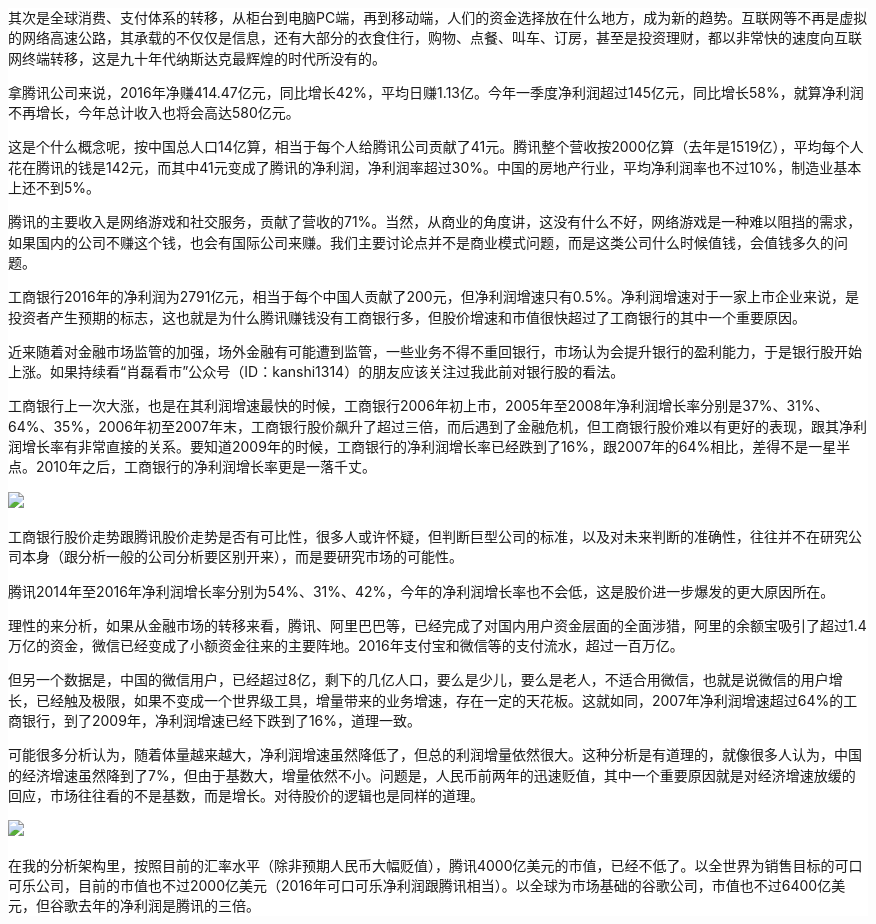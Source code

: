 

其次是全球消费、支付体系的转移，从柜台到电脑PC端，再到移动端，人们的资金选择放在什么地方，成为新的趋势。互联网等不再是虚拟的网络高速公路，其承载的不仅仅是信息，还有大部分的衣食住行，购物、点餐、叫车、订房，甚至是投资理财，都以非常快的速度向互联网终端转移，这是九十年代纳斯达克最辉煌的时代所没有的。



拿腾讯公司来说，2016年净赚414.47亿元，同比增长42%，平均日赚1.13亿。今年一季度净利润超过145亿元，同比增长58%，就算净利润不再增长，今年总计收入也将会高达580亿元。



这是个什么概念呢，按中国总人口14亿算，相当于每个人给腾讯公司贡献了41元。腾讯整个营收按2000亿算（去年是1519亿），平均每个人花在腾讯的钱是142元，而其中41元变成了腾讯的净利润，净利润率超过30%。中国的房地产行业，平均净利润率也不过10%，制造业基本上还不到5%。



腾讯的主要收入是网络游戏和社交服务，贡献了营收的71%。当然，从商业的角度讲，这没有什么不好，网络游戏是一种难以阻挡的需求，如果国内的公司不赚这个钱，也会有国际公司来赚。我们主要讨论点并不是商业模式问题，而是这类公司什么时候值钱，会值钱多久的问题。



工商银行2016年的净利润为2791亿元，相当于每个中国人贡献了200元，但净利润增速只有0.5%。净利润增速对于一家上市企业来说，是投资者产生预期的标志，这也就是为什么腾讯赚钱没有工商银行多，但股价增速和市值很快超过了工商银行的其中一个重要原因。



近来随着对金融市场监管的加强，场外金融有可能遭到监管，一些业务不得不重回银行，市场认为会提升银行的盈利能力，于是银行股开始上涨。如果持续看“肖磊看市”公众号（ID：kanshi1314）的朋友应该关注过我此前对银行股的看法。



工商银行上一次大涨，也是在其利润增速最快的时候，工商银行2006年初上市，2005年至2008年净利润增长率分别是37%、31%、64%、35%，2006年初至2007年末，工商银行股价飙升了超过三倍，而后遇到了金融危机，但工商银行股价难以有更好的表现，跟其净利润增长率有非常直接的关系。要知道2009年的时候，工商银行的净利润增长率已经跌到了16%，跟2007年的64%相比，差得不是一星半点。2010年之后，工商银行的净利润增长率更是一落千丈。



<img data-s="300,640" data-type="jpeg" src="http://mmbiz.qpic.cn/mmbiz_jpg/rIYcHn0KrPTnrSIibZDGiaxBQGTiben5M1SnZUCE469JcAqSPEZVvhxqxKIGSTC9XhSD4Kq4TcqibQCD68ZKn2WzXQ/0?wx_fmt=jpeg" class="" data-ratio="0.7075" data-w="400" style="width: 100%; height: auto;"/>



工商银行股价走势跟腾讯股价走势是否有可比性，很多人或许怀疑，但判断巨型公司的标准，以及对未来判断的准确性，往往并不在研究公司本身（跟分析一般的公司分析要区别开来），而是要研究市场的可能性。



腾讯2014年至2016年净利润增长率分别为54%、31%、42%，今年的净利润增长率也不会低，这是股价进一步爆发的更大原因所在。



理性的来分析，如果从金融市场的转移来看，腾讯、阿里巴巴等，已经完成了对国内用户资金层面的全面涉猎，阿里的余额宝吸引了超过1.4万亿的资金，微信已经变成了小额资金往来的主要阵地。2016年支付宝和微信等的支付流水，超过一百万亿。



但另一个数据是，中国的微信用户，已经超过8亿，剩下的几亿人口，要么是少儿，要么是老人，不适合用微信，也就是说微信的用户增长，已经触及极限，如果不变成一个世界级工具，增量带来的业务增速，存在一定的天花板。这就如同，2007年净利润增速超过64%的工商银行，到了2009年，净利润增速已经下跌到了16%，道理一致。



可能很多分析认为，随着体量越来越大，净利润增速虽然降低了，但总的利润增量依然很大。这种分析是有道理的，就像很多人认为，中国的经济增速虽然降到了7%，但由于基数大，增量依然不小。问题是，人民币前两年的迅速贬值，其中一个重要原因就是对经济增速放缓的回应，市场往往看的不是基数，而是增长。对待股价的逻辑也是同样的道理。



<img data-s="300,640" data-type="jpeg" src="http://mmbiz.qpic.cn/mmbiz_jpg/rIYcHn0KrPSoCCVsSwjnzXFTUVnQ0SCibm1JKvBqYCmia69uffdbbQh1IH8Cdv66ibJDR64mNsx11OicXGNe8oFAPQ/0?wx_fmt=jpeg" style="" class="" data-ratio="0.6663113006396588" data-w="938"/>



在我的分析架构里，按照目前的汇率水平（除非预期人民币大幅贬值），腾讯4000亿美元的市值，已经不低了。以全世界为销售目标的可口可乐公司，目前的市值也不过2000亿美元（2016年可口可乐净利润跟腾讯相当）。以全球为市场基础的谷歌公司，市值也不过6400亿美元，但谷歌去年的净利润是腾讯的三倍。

YOUR TASK:
Set down the entries above word for word, but drop any image.

ANSWER BOX:
Source code

: 

其次是全球消费、支付体系的转移，从柜台到电脑PC端，再到移动端，人们的资金选择放在什么地方，成为新的趋势。互联网等不再是虚拟的网络高速公路，其承载的不仅仅是信息，还有大部分的衣食住行，购物、点餐、叫车、订房，甚至是投资理财，都以非常快的速度向互联网终端转移，这是九十年代纳斯达克最辉煌的时代所没有的。



拿腾讯公司来说，2016年净赚414.47亿元，同比增长42%，平均日赚1.13亿。今年一季度净利润超过145亿元，同比增长58%，就算净利润不再增长，今年总计收入也将会高达580亿元。



这是个什么概念呢，按中国总人口14亿算，相当于每个人给腾讯公司贡献了41元。腾讯整个营收按2000亿算（去年是1519亿），平均每个人花在腾讯的钱是142元，而其中41元变成了腾讯的净利润，净利润率超过30%。中国的房地产行业，平均净利润率也不过10%，制造业基本上还不到5%。



腾讯的主要收入是网络游戏和社交服务，贡献了营收的71%。当然，从商业的角度讲，这没有什么不好，网络游戏是一种难以阻挡的需求，如果国内的公司不赚这个钱，也会有国际公司来赚。我们主要讨论点并不是商业模式问题，而是这类公司什么时候值钱，会值钱多久的问题。



工商银行2016年的净利润为2791亿元，相当于每个中国人贡献了200元，但净利润增速只有0.5%。净利润增速对于一家上市企业来说，是投资者产生预期的标志，这也就是为什么腾讯赚钱没有工商银行多，但股价增速和市值很快超过了工商银行的其中一个重要原因。



近来随着对金融市场监管的加强，场外金融有可能遭到监管，一些业务不得不重回银行，市场认为会提升银行的盈利能力，于是银行股开始上涨。如果持续看“肖磊看市”公众号（ID：kanshi1314）的朋友应该关注过我此前对银行股的看法。



工商银行上一次大涨，也是在其利润增速最快的时候，工商银行2006年初上市，2005年至2008年净利润增长率分别是37%、31%、64%、35%，2006年初至2007年末，工商银行股价飙升了超过三倍，而后遇到了金融危机，但工商银行股价难以有更好的表现，跟其净利润增长率有非常直接的关系。要知道2009年的时候，工商银行的净利润增长率已经跌到了16%，跟2007年的64%相比，差得不是一星半点。2010年之后，工商银行的净利润增长率更是一落千丈。



<img data-s="300,640" data-type="jpeg" src="http://mmbiz.qpic.cn/mmbiz_jpg/rIYcHn0KrPTnrSIibZDGiaxBQGTiben5M1SnZUCE469JcAqSPEZVvhxqxKIGSTC9XhSD4Kq4TcqibQCD68ZKn2WzXQ/0?wx_fmt=jpeg" class="" data-ratio="0.7075" data-w="400" style="width: 100%; height: auto;"/>



工商银行股价走势跟腾讯股价走势是否有可比性，很多人或许怀疑，但判断巨型公司的标准，以及对未来判断的准确性，往往并不在研究公司本身（跟分析一般的公司分析要区别开来），而是要研究市场的可能性。



腾讯2014年至2016年净利润增长率分别为54%、31%、42%，今年的净利润增长率也不会低，这是股价进一步爆发的更大原因所在。



理性的来分析，如果从金融市场的转移来看，腾讯、阿里巴巴等，已经完成了对国内用户资金层面的全面涉猎，阿里的余额宝吸引了超过1.4万亿的资金，微信已经变成了小额资金往来的主要阵地。2016年支付宝和微信等的支付流水，超过一百万亿。



但另一个数据是，中国的微信用户，已经超过8亿，剩下的几亿人口，要么是少儿，要么是老人，不适合用微信，也就是说微信的用户增长，已经触及极限，如果不变成一个世界级工具，增量带来的业务增速，存在一定的天花板。这就如同，2007年净利润增速超过64%的工商银行，到了2009年，净利润增速已经下跌到了16%，道理一致。



可能很多分析认为，随着体量越来越大，净利润增速虽然降低了，但总的利润增量依然很大。这种分析是有道理的，就像很多人认为，中国的经济增速虽然降到了7%，但由于基数大，增量依然不小。问题是，人民币前两年的迅速贬值，其中一个重要原因就是对经济增速放缓的回应，市场往往看的不是基数，而是增长。对待股价的逻辑也是同样的道理。



<img data-s="300,640" data-type="jpeg" src="http://mmbiz.qpic.cn/mmbiz_jpg/rIYcHn0KrPSoCCVsSwjnzXFTUVnQ0SCibm1JKvBqYCmia69uffdbbQh1IH8Cdv66ibJDR64mNsx11OicXGNe8oFAPQ/0?wx_fmt=jpeg" style="" class="" data-ratio="0.6663113006396588" data-w="938"/>



在我的分析架构里，按照目前的汇率水平（除非预期人民币大幅贬值），腾讯4000亿美元的市值，已经不低了。以全世界为销售目标的可口可乐公司，目前的市值也不过2000亿美元（2016年可口可乐净利润跟腾讯相当）。以全球为市场基础的谷歌公司，市值也不过6400亿美元，但谷歌去年的净利润是腾讯的三倍。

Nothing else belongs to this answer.